Task requirements>
Only the text belongs in the copy: retype each record exactly as it appears.

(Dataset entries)
[Start of Attachment]
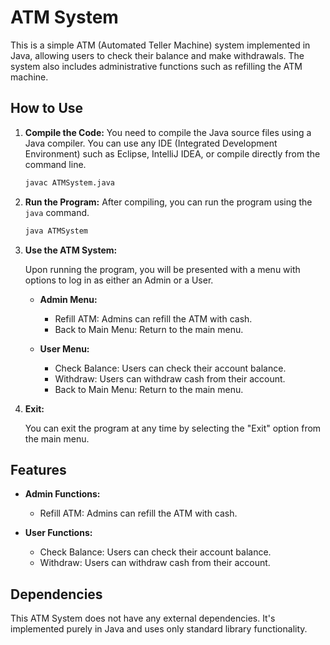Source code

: # ATM System

This is a simple ATM (Automated Teller Machine) system implemented in Java, allowing users to check their balance and make withdrawals. The system also includes administrative functions such as refilling the ATM machine.
 
## How to Use

1. **Compile the Code:** You need to compile the Java source files using a Java compiler. You can use any IDE (Integrated Development Environment) such as Eclipse, IntelliJ IDEA, or compile directly from the command line.

    ```bash
    javac ATMSystem.java
    ```

2. **Run the Program:** After compiling, you can run the program using the `java` command.

    ```bash
    java ATMSystem
    ```

3. **Use the ATM System:**
   
    Upon running the program, you will be presented with a menu with options to log in as either an Admin or a User.

    - **Admin Menu:**
      - Refill ATM: Admins can refill the ATM with cash.
      - Back to Main Menu: Return to the main menu.

    - **User Menu:**
      - Check Balance: Users can check their account balance.
      - Withdraw: Users can withdraw cash from their account.
      - Back to Main Menu: Return to the main menu.

4. **Exit:**
   
    You can exit the program at any time by selecting the "Exit" option from the main menu.

## Features

- **Admin Functions:**
  - Refill ATM: Admins can refill the ATM with cash.

- **User Functions:**
  - Check Balance: Users can check their account balance.
  - Withdraw: Users can withdraw cash from their account.

## Dependencies

This ATM System does not have any external dependencies. It's implemented purely in Java and uses only standard library functionality.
[End of Attachment]
Result for this exercise>
Source code

: # ATM System

This is a simple ATM (Automated Teller Machine) system implemented in Java, allowing users to check their balance and make withdrawals. The system also includes administrative functions such as refilling the ATM machine.
 
## How to Use

1. **Compile the Code:** You need to compile the Java source files using a Java compiler. You can use any IDE (Integrated Development Environment) such as Eclipse, IntelliJ IDEA, or compile directly from the command line.

    ```bash
    javac ATMSystem.java
    ```

2. **Run the Program:** After compiling, you can run the program using the `java` command.

    ```bash
    java ATMSystem
    ```

3. **Use the ATM System:**
   
    Upon running the program, you will be presented with a menu with options to log in as either an Admin or a User.

    - **Admin Menu:**
      - Refill ATM: Admins can refill the ATM with cash.
      - Back to Main Menu: Return to the main menu.

    - **User Menu:**
      - Check Balance: Users can check their account balance.
      - Withdraw: Users can withdraw cash from their account.
      - Back to Main Menu: Return to the main menu.

4. **Exit:**
   
    You can exit the program at any time by selecting the "Exit" option from the main menu.

## Features

- **Admin Functions:**
  - Refill ATM: Admins can refill the ATM with cash.

- **User Functions:**
  - Check Balance: Users can check their account balance.
  - Withdraw: Users can withdraw cash from their account.

## Dependencies

This ATM System does not have any external dependencies. It's implemented purely in Java and uses only standard library functionality.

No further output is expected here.